**TASK DIRECTIONS**
Look through the records and copy every line in which "substantive" appears.

**MATERIAL FOR THIS EXERCISE**

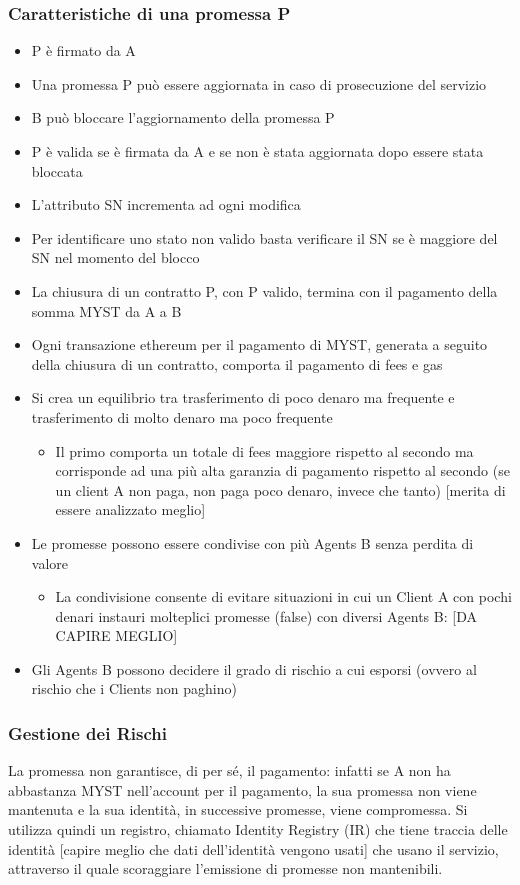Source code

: \documentclass[]{article}
\begin{document}
	\subsubsection{Caratteristiche di una promessa P}
	\begin{itemize}
	\item P è firmato da A
	\item Una promessa P può essere aggiornata in caso di prosecuzione del servizio
	\item B può bloccare l’aggiornamento della promessa P
	\item P è valida se è firmata da A e se non è stata aggiornata dopo essere stata bloccata
	\item L’attributo SN incrementa ad ogni modifica
	\item Per identificare uno stato non valido basta verificare il SN se è maggiore del SN nel momento del blocco
	\item La chiusura di un contratto P, con P valido, termina con il pagamento della somma MYST da A a B
	\item Ogni transazione ethereum per il pagamento di MYST, generata a seguito della chiusura di un contratto, comporta il pagamento di fees e gas
	\item Si crea un equilibrio tra trasferimento di poco denaro ma frequente e trasferimento di molto denaro ma poco frequente
	\begin{itemize}
	\item Il primo comporta un totale di fees maggiore rispetto al secondo ma corrisponde ad una più alta garanzia di pagamento rispetto al secondo (se un client A non paga, non paga poco denaro, invece che tanto) [merita di essere analizzato meglio]
	\end{itemize}
	\item Le promesse possono essere condivise con più Agents B senza perdita di valore
	\begin{itemize}
	\item La condivisione consente di evitare situazioni in cui un Client A con pochi denari instauri molteplici promesse (false) con diversi Agents B: [DA CAPIRE MEGLIO]
	\end{itemize}
	\item Gli Agents B possono decidere il grado di rischio a cui esporsi (ovvero al rischio che i Clients non paghino)
	\end{itemize}	

	\subsubsection{Gestione dei Rischi}	
	La promessa non garantisce, di per sé, il pagamento: infatti se A non ha abbastanza MYST nell'account per il pagamento, la sua promessa non viene mantenuta e la sua identità, in successive promesse, viene compromessa.
	Si utilizza quindi un registro, chiamato Identity Registry (IR) che tiene traccia delle identità [capire meglio che dati dell’identità vengono usati] che usano il servizio, attraverso il quale scoraggiare l’emissione di promesse non mantenibili.
	
\end{document}
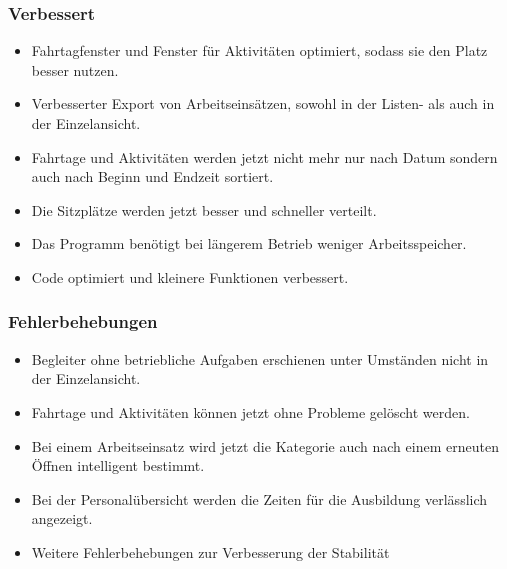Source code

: \subsubsection{Verbessert}
\begin{itemize}
  \item
  Fahrtagfenster und Fenster für Aktivitäten optimiert, sodass sie den Platz besser nutzen.
  \item
  Verbesserter Export von Arbeitseinsätzen, sowohl in der Listen- als auch in der Einzelansicht.
  \item
  Fahrtage und Aktivitäten werden jetzt nicht mehr nur nach Datum sondern auch nach Beginn und Endzeit sortiert.
  \item
  Die Sitzplätze werden jetzt besser und schneller verteilt.
  \item
  Das Programm benötigt bei längerem Betrieb weniger Arbeitsspeicher.
  \item
  Code optimiert und kleinere Funktionen verbessert.
\end{itemize}

\subsubsection{Fehlerbehebungen}
\begin{itemize}
  \item
  Begleiter ohne betriebliche Aufgaben erschienen unter Umständen nicht in der Einzelansicht.
  \item
  Fahrtage und Aktivitäten können jetzt ohne Probleme gelöscht werden.
  \item
  Bei einem Arbeitseinsatz wird jetzt die Kategorie auch nach einem erneuten Öffnen intelligent bestimmt.
  \item
  Bei der Personalübersicht werden die Zeiten für die Ausbildung verlässlich angezeigt.
  \item
  Weitere Fehlerbehebungen zur Verbesserung der Stabilität
\end{itemize}
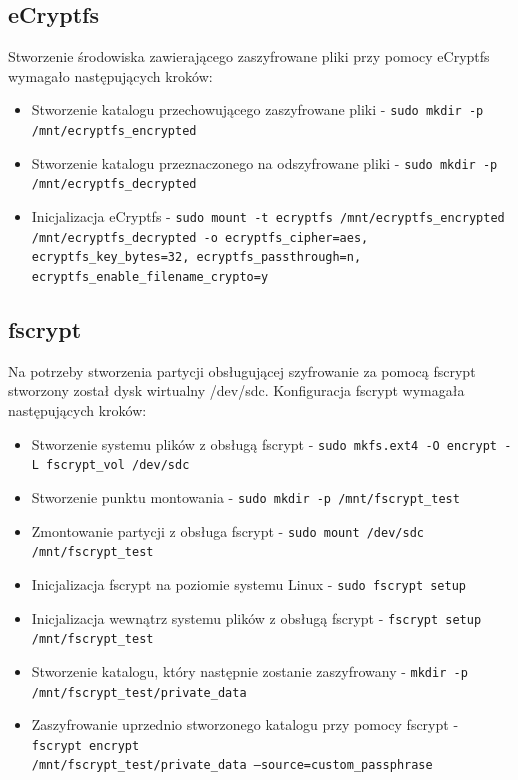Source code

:\documentclass[a4paper]{article}
\begin{document}
\subsection{eCryptfs}
Stworzenie środowiska zawierającego zaszyfrowane pliki przy pomocy eCryptfs wymagało następujących
kroków:
\begin{itemize}
    \item Stworzenie katalogu przechowującego zaszyfrowane pliki - \texttt{sudo mkdir -p
    /mnt/ecryptfs\_encrypted}
    \item Stworzenie katalogu przeznaczonego na odszyfrowane pliki - \texttt{sudo mkdir -p
    /mnt/ecryptfs\_decrypted}
    \item Inicjalizacja eCryptfs - \texttt{sudo mount -t ecryptfs /mnt/ecryptfs\_encrypted
    /mnt/ecryptfs\_decrypted -o ecryptfs\_cipher=aes, ecryptfs\_key\_bytes=32,
    ecryptfs\_passthrough=n, \\ecryptfs\_enable\_filename\_crypto=y}
\end{itemize}

\subsection{fscrypt}
Na potrzeby stworzenia partycji obsługującej szyfrowanie za pomocą fscrypt stworzony został
dysk wirtualny /dev/sdc. Konfiguracja fscrypt wymagała następujących kroków:
\begin{itemize}
    \item Stworzenie systemu plików z obsługą fscrypt - \texttt{sudo mkfs.ext4 -O encrypt -L
    fscrypt\_vol /dev/sdc}
    \item Stworzenie punktu montowania - \texttt{sudo mkdir -p /mnt/fscrypt\_test}
    \item Zmontowanie partycji z obsługa fscrypt - \texttt{sudo mount /dev/sdc /mnt/fscrypt\_test}
    \item Inicjalizacja fscrypt na poziomie systemu Linux - \texttt{sudo fscrypt setup}
    \item Inicjalizacja wewnątrz systemu plików z obsługą fscrypt - \texttt{fscrypt setup
    /mnt/fscrypt\_test}
    \item Stworzenie katalogu, który następnie zostanie zaszyfrowany - \texttt{mkdir -p
    /mnt/fscrypt\_test/private\_data}
    \item Zaszyfrowanie uprzednio stworzonego katalogu przy pomocy fscrypt - \texttt{fscrypt
    encrypt \\
    /mnt/fscrypt\_test/private\_data --source=custom\_passphrase}
\end{itemize}
\end{document}
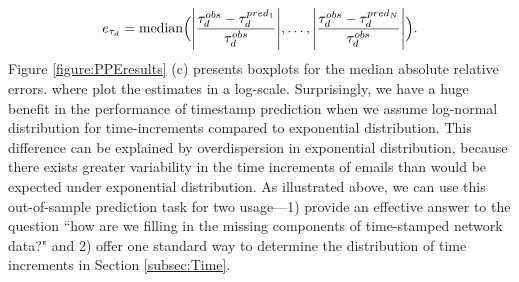 \documentclass[ba]{imsart}
\numberwithin{equation}{section}
\theoremstyle{plain}
\DeclarePairedDelimiter\abs{\lvert}{\rvert}
\begin{document}
		\fi
		\begin{equation}
		e_{\tau_d} = \mbox{median}\Big(\abs*{\frac{\tau^{obs}_d - \tau^{pred_1}_{d}}{\tau^{obs}_d}},\ldots, \abs*{\frac{\tau^{obs}_d - \tau^{pred_N}_{d}}{\tau^{obs}_d}}\Big).
		\end{equation}
	Figure \ref{figure:PPEresults} (c) presents boxplots for the median absolute relative errors. where plot the estimates in a log-scale. Surprisingly, we have a huge benefit in the performance of timestamp prediction when we assume log-normal distribution for time-increments compared to exponential distribution. This difference can be explained by overdispersion in exponential distribution, because there exists greater variability in the time increments of emails than would be expected under exponential distribution. As illustrated above, we can use this out-of-sample prediction task for two usage---1) provide an effective answer to the question ``how are we filling in the missing components of time-stamped network data?" and 2) offer one standard way to determine the distribution of time increments in Section \ref{subsec:Time}. 
\end{document}
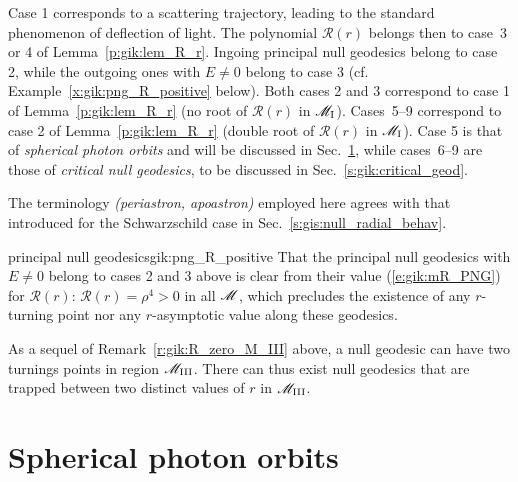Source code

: Case 1 corresponds to a scattering trajectory, leading to the standard phenomenon of deflection of light. The polynomial $\mathcal{R}(r)$
belongs then to case~3 or 4 of Lemma~\ref{p:gik:lem_R_r}.
Ingoing principal null geodesics belong to case 2, while the outgoing ones with $E\neq 0$ belong to case 3
(cf. Example~\ref{x:gik:png_R_positive} below).
Both cases 2 and 3 correspond to case 1 of Lemma~\ref{p:gik:lem_R_r} (no root of $\mathcal{R}(r)$ in $\M_{\rm I}$).
Cases~5--9 correspond to case 2 of Lemma~\ref{p:gik:lem_R_r} (double root of $\mathcal{R}(r)$ in $\M_{\rm I}$).
Case 5 is that of \emph{spherical photon orbits} and will be discussed in Sec.~\ref{s:gik:spherical_orbits}, while cases~6--9 are those of \emph{critical null geodesics},
to be discussed in Sec.~\ref{s:gik:critical_geod}.

\begin{remark}
The terminology  \emph{(periastron, apoastron)} employed here agrees with that
introduced for the Schwarzschild case in Sec.~\ref{s:gis:null_radial_behav}.
\end{remark}

\begin{texample}{principal null geodesics}{gik:png_R_positive}
That the principal null geodesics with $E\neq 0$ belong to cases 2 and 3 above
is clear from their value (\ref{e:gik:mR_PNG}) for $\mathcal{R}(r)$:
$\mathcal{R}(r) = \rho^4 > 0$ in all $\M$, which precludes the existence
of any $r$-turning point nor any $r$-asymptotic value along these geodesics.
\end{texample}

\begin{remark}
As a sequel of Remark~\ref{r:gik:R_zero_M_III} above, a null geodesic can have
two turnings points in region $\M_{\rm III}$. There can thus exist null geodesics that are trapped
between two distinct values of $r$ in $\M_{\rm III}$.
\end{remark}




\section{Spherical photon orbits} \label{s:gik:spherical_orbits}

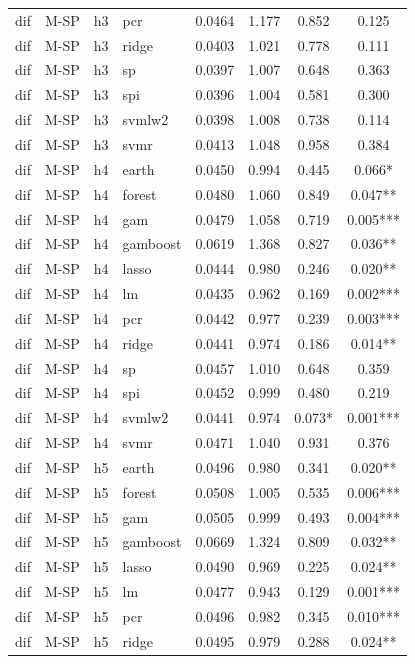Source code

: \begin{ThreePartTable}
\begin{longtable}[t]{llclcccc}
dif & M-SP & h3 & pcr & 0.0464 & 1.177 & 0.852 & 0.125\\
dif & M-SP & h3 & ridge & 0.0403 & 1.021 & 0.778 & 0.111\\
dif & M-SP & h3 & sp & 0.0397 & 1.007 & 0.648 & 0.363\\
dif & M-SP & h3 & spi & 0.0396 & 1.004 & 0.581 & 0.300\\
dif & M-SP & h3 & svmlw2 & 0.0398 & 1.008 & 0.738 & 0.114\\
dif & M-SP & h3 & svmr & 0.0413 & 1.048 & 0.958 & 0.384\\
\addlinespace
dif & M-SP & h4 & earth & 0.0450 & 0.994 & 0.445 & 0.066*\\
dif & M-SP & h4 & forest & 0.0480 & 1.060 & 0.849 & 0.047**\\
dif & M-SP & h4 & gam & 0.0479 & 1.058 & 0.719 & 0.005***\\
dif & M-SP & h4 & gamboost & 0.0619 & 1.368 & 0.827 & 0.036**\\
dif & M-SP & h4 & lasso & 0.0444 & 0.980 & 0.246 & 0.020**\\
dif & M-SP & h4 & lm & 0.0435 & 0.962 & 0.169 & 0.002***\\
dif & M-SP & h4 & pcr & 0.0442 & 0.977 & 0.239 & 0.003***\\
dif & M-SP & h4 & ridge & 0.0441 & 0.974 & 0.186 & 0.014**\\
dif & M-SP & h4 & sp & 0.0457 & 1.010 & 0.648 & 0.359\\
dif & M-SP & h4 & spi & 0.0452 & 0.999 & 0.480 & 0.219\\
dif & M-SP & h4 & svmlw2 & 0.0441 & 0.974 & 0.073* & 0.001***\\
dif & M-SP & h4 & svmr & 0.0471 & 1.040 & 0.931 & 0.376\\
\addlinespace
dif & M-SP & h5 & earth & 0.0496 & 0.980 & 0.341 & 0.020**\\
dif & M-SP & h5 & forest & 0.0508 & 1.005 & 0.535 & 0.006***\\
dif & M-SP & h5 & gam & 0.0505 & 0.999 & 0.493 & 0.004***\\
dif & M-SP & h5 & gamboost & 0.0669 & 1.324 & 0.809 & 0.032**\\
dif & M-SP & h5 & lasso & 0.0490 & 0.969 & 0.225 & 0.024**\\
dif & M-SP & h5 & lm & 0.0477 & 0.943 & 0.129 & 0.001***\\
dif & M-SP & h5 & pcr & 0.0496 & 0.982 & 0.345 & 0.010***\\
dif & M-SP & h5 & ridge & 0.0495 & 0.979 & 0.288 & 0.024**\\

\end{longtable}
\end{ThreePartTable}

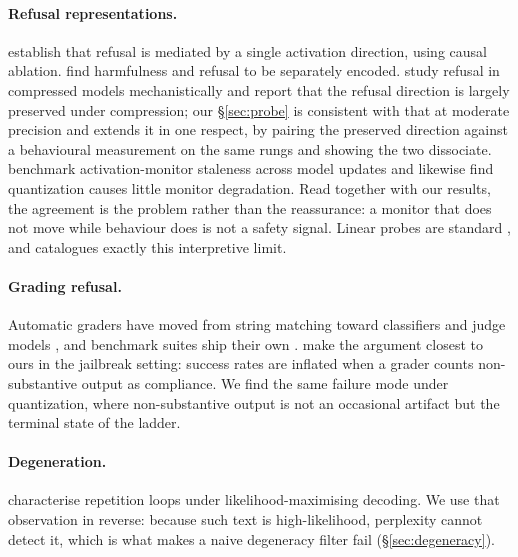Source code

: \documentclass[11pt,a4paper]{article}
\begin{document}
\paragraph{Refusal representations.} \citet{arditi2024refusal} establish that
refusal is mediated by a single activation direction, using causal ablation.
\citet{zhao2025harmfulness} find harmfulness and refusal to be separately
encoded. \citet{chhabra2025refusal} study refusal in compressed models
mechanistically and report that the refusal direction is largely preserved under
compression; our \S\ref{sec:probe} is consistent with that at moderate precision
and extends it in one respect, by pairing the preserved direction against a
behavioural measurement on the same rungs and showing the two dissociate.
\citet{duan2026monitors} benchmark activation-monitor staleness across model
updates and likewise find quantization causes little monitor degradation. Read
together with our results, the agreement is the problem rather than the
reassurance: a monitor that does not move while behaviour does is not a safety
signal. Linear probes are standard \citep{alain2017probing}, and
\citet{belinkov2022probing} catalogues exactly this interpretive limit.

\paragraph{Grading refusal.} Automatic graders have moved from string matching
toward classifiers and judge models
\citep{inan2023llamaguard,ghosh2024aegis,zheng2023judging}, and benchmark suites
ship their own \citep{mazeika2024harmbench}. \citet{souly2024strongreject} make
the argument closest to ours in the jailbreak setting: success rates are inflated
when a grader counts non-substantive output as compliance. We find the same
failure mode under quantization, where non-substantive output is not an
occasional artifact but the terminal state of the ladder.

\paragraph{Degeneration.} \citet{holtzman2020degeneration} characterise
repetition loops under likelihood-maximising decoding. We use that observation in
reverse: because such text is high-likelihood, perplexity cannot detect it, which
is what makes a naive degeneracy filter fail (\S\ref{sec:degeneracy}).

\end{document}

**ANSWER SPACE**
when a grader counts non-substantive output as compliance. We find the same
failure mode under quantization, where non-substantive output is not an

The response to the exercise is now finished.